**Data extracts**.
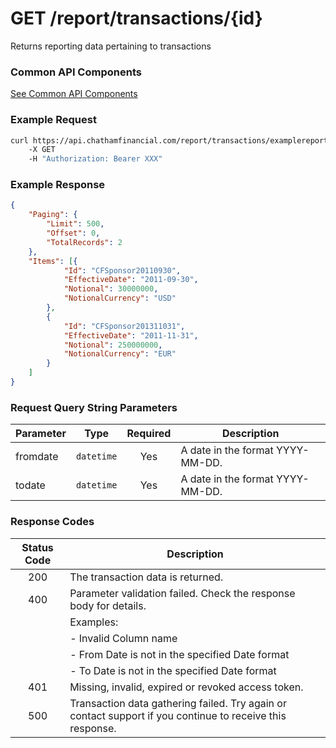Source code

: GET /report/transactions/{id}
=======

Returns reporting data pertaining to transactions

### Common API Components

[See Common API Components](../../../../blob/master/Common.md)

### Example Request

```bash
curl https://api.chathamfinancial.com/report/transactions/examplereport?fromdate=2013-07-01&todate=2013-09-30&offset=0
	-X GET
	-H "Authorization: Bearer XXX"
```

### Example Response

```json
{
    "Paging": {
        "Limit": 500,
        "Offset": 0,
        "TotalRecords": 2
    },
    "Items": [{
            "Id": "CFSponsor20110930",
            "EffectiveDate": "2011-09-30",
            "Notional": 30000000,
    	    "NotionalCurrency": "USD"	
		},
        {
	    	"Id": "CFSponsor201311031",
    		"EffectiveDate": "2011-11-31",
    		"Notional": 250000000,
    		"NotionalCurrency": "EUR"	
		}
	]	
}
```

### Request Query String Parameters

| Parameter     | Type      |  Required  | Description                      |
| ------------- | --------- | :--------: | -------------------------------- |
| fromdate      | `datetime`  | Yes        | A date in the format YYYY-MM-DD. |
| todate        | `datetime`  | Yes        | A date in the format YYYY-MM-DD. |


### Response Codes

|  Status Code  | Description
| :-----------: | -----------
| 200           | The transaction data is returned.
| 400           | Parameter validation failed. Check the response body for details. 
| | Examples: 
| | - Invalid Column name  
| | - From Date is not in the specified Date format
| | - To Date is not in the specified Date format
| 401           | Missing, invalid, expired or revoked access token.
| 500           | Transaction data gathering failed. Try again or contact support if you continue to receive this response.



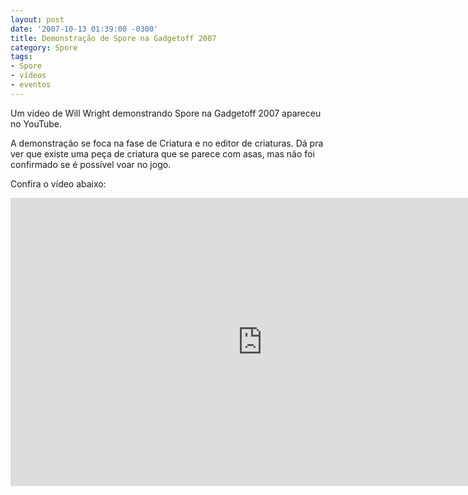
 ```yaml
---
layout: post
date: '2007-10-13 01:39:00 -0300'
title: Demonstração de Spore na Gadgetoff 2007
category: Spore
tags:
- Spore
- vídeos
- eventos
---
```

Um vídeo de Will Wright demonstrando Spore na Gadgetoff 2007 apareceu no YouTube.

A demonstração se foca na fase de Criatura e no editor de criaturas. Dá pra ver
que existe uma peça de criatura que se parece com asas, mas não foi confirmado
se é possível voar no jogo.

Confira o vídeo abaixo:

<iframe width="806" height="461" src="https://www.youtube-nocookie.com/embed/vgZwMFVOXDY" frameborder="0" allow="accelerometer; autoplay; encrypted-media; gyroscope; picture-in-picture" allowfullscreen></iframe>
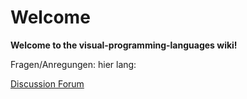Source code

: # Welcome 

**Welcome to the visual-programming-languages wiki!**

Fragen/Anregungen:
hier lang:

[Discussion Forum](https://github.com/Meisterschulen-am-Ostbahnhof-Munchen/visual-programming-languages-docs/discussions)

```{image} img/powerdby4diac_large_light.png
```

**Task to complete**.
Nothing but an exact copy is needed, covering the lines from the line with "se é possível voar no jogo." through the last line of the entries, pictures excluded.

**Response area**.
se é possível voar no jogo.

Confira o vídeo abaixo:

<iframe width="806" height="461" src="https://www.youtube-nocookie.com/embed/vgZwMFVOXDY" frameborder="0" allow="accelerometer; autoplay; encrypted-media; gyroscope; picture-in-picture" allowfullscreen></iframe>
Source code

: # Welcome 

**Welcome to the visual-programming-languages wiki!**

Fragen/Anregungen:
hier lang:

[Discussion Forum](https://github.com/Meisterschulen-am-Ostbahnhof-Munchen/visual-programming-languages-docs/discussions)

```{image} img/powerdby4diac_large_light.png
```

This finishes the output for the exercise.